Bantuan Berujung Profit: Sejarah Kelam USAID (Tulisan Tiga)

Bantuan Berujung Profit: Sejarah Kelam USAID (Tulisan Tiga)

Bendera USAID.-DOK.USAID-

Angka ini lebih dari dua kali lipat rata-rata global, dan naik dibandingkan 2014. Prevalensi kekurangan gizi di Afrika diperkirakan akan semakin meningkat, dari 19 % pada 2019 menjadi 26 % pada 2030. Sekali lagi, sektor swasta gagal menyelesaikan permasalahan yang mereka klaim tidak dapat diselesaikan sendiri oleh pemerintah.

BACA JUGA: Bantuan Berujung Profit: Sejarah Kelam USAID (Tulisan Satu)

BACA JUGA: Bantuan Berujung Profit: Sejarah Kelam USAID (Tulisan Dua)

USAID-Indonesia di Jalan Merdeka Selatan

USAID, seperti semua lembaga publik di Amerika, mengklaim bekerja atas nama rakyat Amerika. Hal ini bukan saja tidak benar, namun keterlibatan USAID terhadap sektor swasta bertentangan dengan premis 'moral' yang mendasari pendiriannya. 

Kita tahu bahwa setidaknya beberapa dari 'orang-orang Amerika' yang USAID klaim menjadi perwakilan mereka telah melakukan perlawanan panjang terhadap perusahaan-perusahaan yang bermitra dengan USAID. 

Kita juga telah melihat bagaimana motif keuntungan sektor swasta, bahkan dengan niat yang dianggap mulia, tidak sejalan dengan kepentingan pembangunan yang seharusnya dilayani oleh bantuan asing. 
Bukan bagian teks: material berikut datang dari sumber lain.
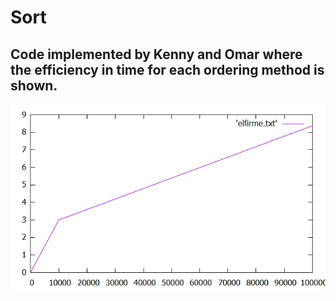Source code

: # Sort
## Code implemented by Kenny and Omar where the efficiency in time for each ordering method is shown.
![](https://github.com/kenny181920/sort/blob/master/sort.png)

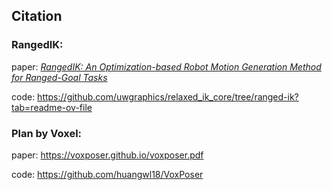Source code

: ## Citation

### RangedIK:

   paper: [*RangedIK: An Optimization-based Robot Motion Generation Method for Ranged-Goal Tasks*](https://arxiv.org/abs/2302.13935)
 
   code: https://github.com/uwgraphics/relaxed_ik_core/tree/ranged-ik?tab=readme-ov-file

   

### Plan by Voxel:

   paper: https://voxposer.github.io/voxposer.pdf
   
   code: https://github.com/huangwl18/VoxPoser



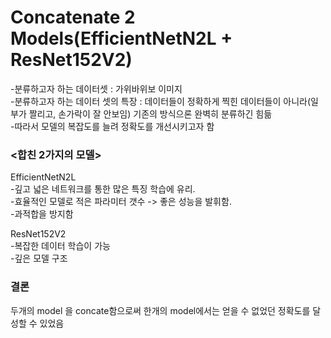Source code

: # Concatenate 2 Models(EfficientNetN2L + ResNet152V2)

-분류하고자 하는 데이터셋 : 가위바위보 이미지  
-분류하고자 하는 데이터 셋의 특장 : 데이터들이 정확하게 찍힌 데이터들이 아니라(일부가 짤리고, 손가락이 잘 안보임) 기존의 방식으론 완벽히 분류하긴 힘듦  
-따라서 모델의 복잡도를 늘려 정확도를 개선시키고자 함

### <합친 2가지의 모델>  
EfficientNetN2L  
\-깊고 넓은 네트워크를 통한 많은 특징 학습에 유리.  
\-효율적인 모델로 적은 파라미터 갯수 -> 좋은 성능을 발휘함.  
\-과적합을 방지함  

ResNet152V2  
\-복잡한 데이터 학습이 가능  
\-깊은 모델 구조  

### 결론  
두개의 model 을 concate함으로써 한개의 model에서는 얻을 수 없었던 정확도를 달성할 수 있었음  
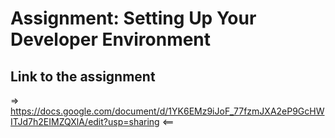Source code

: # Assignment: Setting Up Your Developer Environment

## Link to the assignment
=> https://docs.google.com/document/d/1YK6EMz9iJoF_77fzmJXA2eP9GcHWITJd7h2EIMZQXlA/edit?usp=sharing <== 

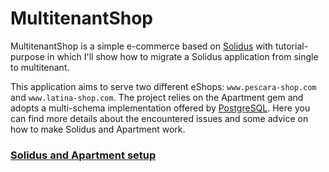 # MultitenantShop

MultitenantShop is a simple e-commerce based on [Solidus](solidus-gh) with
tutorial-purpose in which I'll show how to migrate a Solidus application from
single to multitenant.

This application aims to serve two different eShops: `www.pescara-shop.com` and
`www.latina-shop.com`. The project relies on the Apartment gem and adopts a
multi-schema implementation offered by [PostgreSQL][postgresql]. Here you can
find more details about the encountered issues and some advice on how to make
Solidus and Apartment work.

### [Solidus and Apartment setup](SETUP.md)

[postgresql]: https://www.postgresql.org/
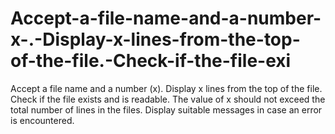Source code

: # Accept-a-file-name-and-a-number-x-.-Display-x-lines-from-the-top-of-the-file.-Check-if-the-file-exi
Accept a file name and a number (x). Display x lines from the top of the file. Check if the file exists and is readable. The value of x should not exceed the total number of lines in the files. Display suitable messages in case an error is encountered.
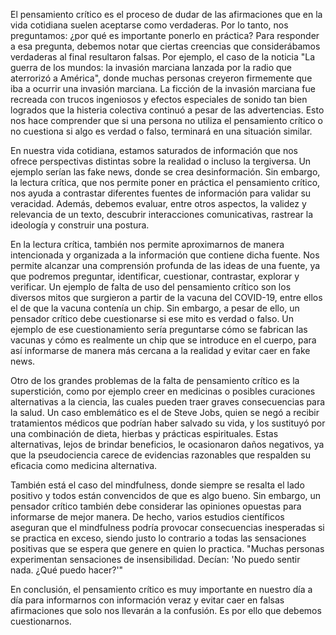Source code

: El pensamiento crítico es el proceso de dudar de las afirmaciones que en la vida cotidiana suelen aceptarse como verdaderas. Por lo tanto, nos preguntamos: ¿por qué es importante ponerlo en práctica? Para responder a esa pregunta, debemos notar que ciertas creencias que considerábamos verdaderas al final resultaron falsas. Por ejemplo, el caso de la noticia "La guerra de los mundos: la invasión marciana lanzada por la radio que aterrorizó a América", donde muchas personas creyeron firmemente que iba a ocurrir una invasión marciana. La ficción de la invasión marciana fue recreada con trucos ingeniosos y efectos especiales de sonido tan bien logrados que la histeria colectiva continuó a pesar de las advertencias. Esto nos hace comprender que si una persona no utiliza el pensamiento crítico o no cuestiona si algo es verdad o falso, terminará en una situación similar.

En nuestra vida cotidiana, estamos saturados de información que nos ofrece perspectivas distintas sobre la realidad o incluso la tergiversa. Un ejemplo serían las fake news, donde se crea desinformación. Sin embargo, la lectura crítica, que nos permite poner en práctica el pensamiento crítico, nos ayuda a contrastar diferentes fuentes de información para validar su veracidad. Además, debemos evaluar, entre otros aspectos, la validez y relevancia de un texto, descubrir interacciones comunicativas, rastrear la ideología y construir una postura.

En la lectura crítica, también nos permite aproximarnos de manera intencionada y organizada a la información que contiene dicha fuente. Nos permite alcanzar una comprensión profunda de las ideas de una fuente, ya que podremos preguntar, identificar, cuestionar, contrastar, explorar y verificar. Un ejemplo de falta de uso del pensamiento crítico son los diversos mitos que surgieron a partir de la vacuna del COVID-19, entre ellos el de que la vacuna contenía un chip. Sin embargo, a pesar de ello, un pensador crítico debe cuestionarse si ese mito es verdad o falso. Un ejemplo de ese cuestionamiento sería preguntarse cómo se fabrican las vacunas y cómo es realmente un chip que se introduce en el cuerpo, para así informarse de manera más cercana a la realidad y evitar caer en fake news.

Otro de los grandes problemas de la falta de pensamiento crítico es la superstición, como por ejemplo creer en medicinas o posibles curaciones alternativas a la ciencia, las cuales pueden traer graves consecuencias para la salud. Un caso emblemático es el de Steve Jobs, quien se negó a recibir tratamientos médicos que podrían haber salvado su vida, y los sustituyó por una combinación de dieta, hierbas y prácticas espirituales. Estas alternativas, lejos de brindar beneficios, le ocasionaron daños negativos, ya que la pseudociencia carece de evidencias razonables que respalden su eficacia como medicina alternativa.

También está el caso del mindfulness, donde siempre se resalta el lado positivo y todos están convencidos de que es algo bueno. Sin embargo, un pensador crítico también debe considerar las opiniones opuestas para informarse de mejor manera. De hecho, varios estudios científicos aseguran que el mindfulness podría provocar consecuencias inesperadas si se practica en exceso, siendo justo lo contrario a todas las sensaciones positivas que se espera que genere en quien lo practica. "Muchas personas experimentan sensaciones de insensibilidad. Decían: 'No puedo sentir nada. ¿Qué puedo hacer?'"

En conclusión, el pensamiento crítico es muy importante en nuestro día a día para informarnos con información veraz y evitar caer en falsas afirmaciones que solo nos llevarán a la confusión. Es por ello que debemos cuestionarnos.
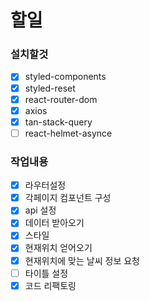 # 할일

### 설치할것

- [x] styled-components
- [x] styled-reset
- [x] react-router-dom
- [x] axios
- [x] tan-stack-query
- [ ] react-helmet-asynce

### 작업내용

- [x] 라우터설정
- [x] 각페이지 컴포넌트 구성
- [x] api 설정
- [x] 데이터 받아오기
- [x] 스타일
- [x] 현재위치 얻어오기
- [x] 현재위치에 맞는 날씨 정보 요청
- [ ] 타이틀 설정
- [x] 코드 리팩토링
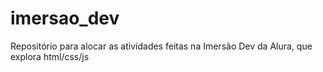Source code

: # imersao_dev
Repositório para alocar as atividades feitas na Imersão Dev da Alura, que explora html/css/js
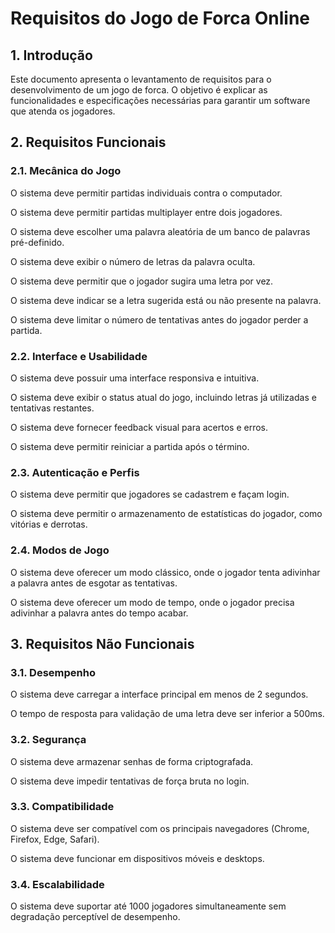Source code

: # Requisitos do Jogo de Forca Online

## 1. Introdução
Este documento apresenta o levantamento de requisitos para o desenvolvimento de um jogo de forca. O objetivo é explicar as funcionalidades e especificações necessárias para garantir um software que atenda os jogadores.

## 2. Requisitos Funcionais

### 2.1. Mecânica do Jogo

O sistema deve permitir partidas individuais contra o computador.

O sistema deve permitir partidas multiplayer entre dois jogadores.

O sistema deve escolher uma palavra aleatória de um banco de palavras pré-definido.

O sistema deve exibir o número de letras da palavra oculta.

O sistema deve permitir que o jogador sugira uma letra por vez.

O sistema deve indicar se a letra sugerida está ou não presente na palavra.

O sistema deve limitar o número de tentativas antes do jogador perder a partida.

### 2.2. Interface e Usabilidade

O sistema deve possuir uma interface responsiva e intuitiva.

O sistema deve exibir o status atual do jogo, incluindo letras já utilizadas e tentativas restantes.

O sistema deve fornecer feedback visual para acertos e erros.

O sistema deve permitir reiniciar a partida após o término.

### 2.3. Autenticação e Perfis

O sistema deve permitir que jogadores se cadastrem e façam login.

O sistema deve permitir o armazenamento de estatísticas do jogador, como vitórias e derrotas.

### 2.4. Modos de Jogo

O sistema deve oferecer um modo clássico, onde o jogador tenta adivinhar a palavra antes de esgotar as tentativas.

O sistema deve oferecer um modo de tempo, onde o jogador precisa adivinhar a palavra antes do tempo acabar.

## 3. Requisitos Não Funcionais

### 3.1. Desempenho

O sistema deve carregar a interface principal em menos de 2 segundos.

O tempo de resposta para validação de uma letra deve ser inferior a 500ms.

### 3.2. Segurança

O sistema deve armazenar senhas de forma criptografada.

O sistema deve impedir tentativas de força bruta no login.

### 3.3. Compatibilidade

O sistema deve ser compatível com os principais navegadores (Chrome, Firefox, Edge, Safari).

O sistema deve funcionar em dispositivos móveis e desktops.

### 3.4. Escalabilidade

O sistema deve suportar até 1000 jogadores simultaneamente sem degradação perceptível de desempenho.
Dengan menyokong perusahaan-perusahaan yang memiliki sejarah kelam karena menggunakan kekuasaan mereka untuk memutarbalikkan pemerintahan sehingga merugikan warga negaranya, serta memanfaatkan peluang di negara-negara miskin—yang banyak tidak memiliki infrastruktur kelembagaan atau kebebasan masyarakat sipil untuk mengendalikan penyalahgunaan kekuasaan oleh korporasi—membuat USAID tidak hanya gagal membantu negara-negara berkembang, tapi juga membantu perusahaan-perusahaan besar lebih mengonsolidasikan kekuasaan mereka.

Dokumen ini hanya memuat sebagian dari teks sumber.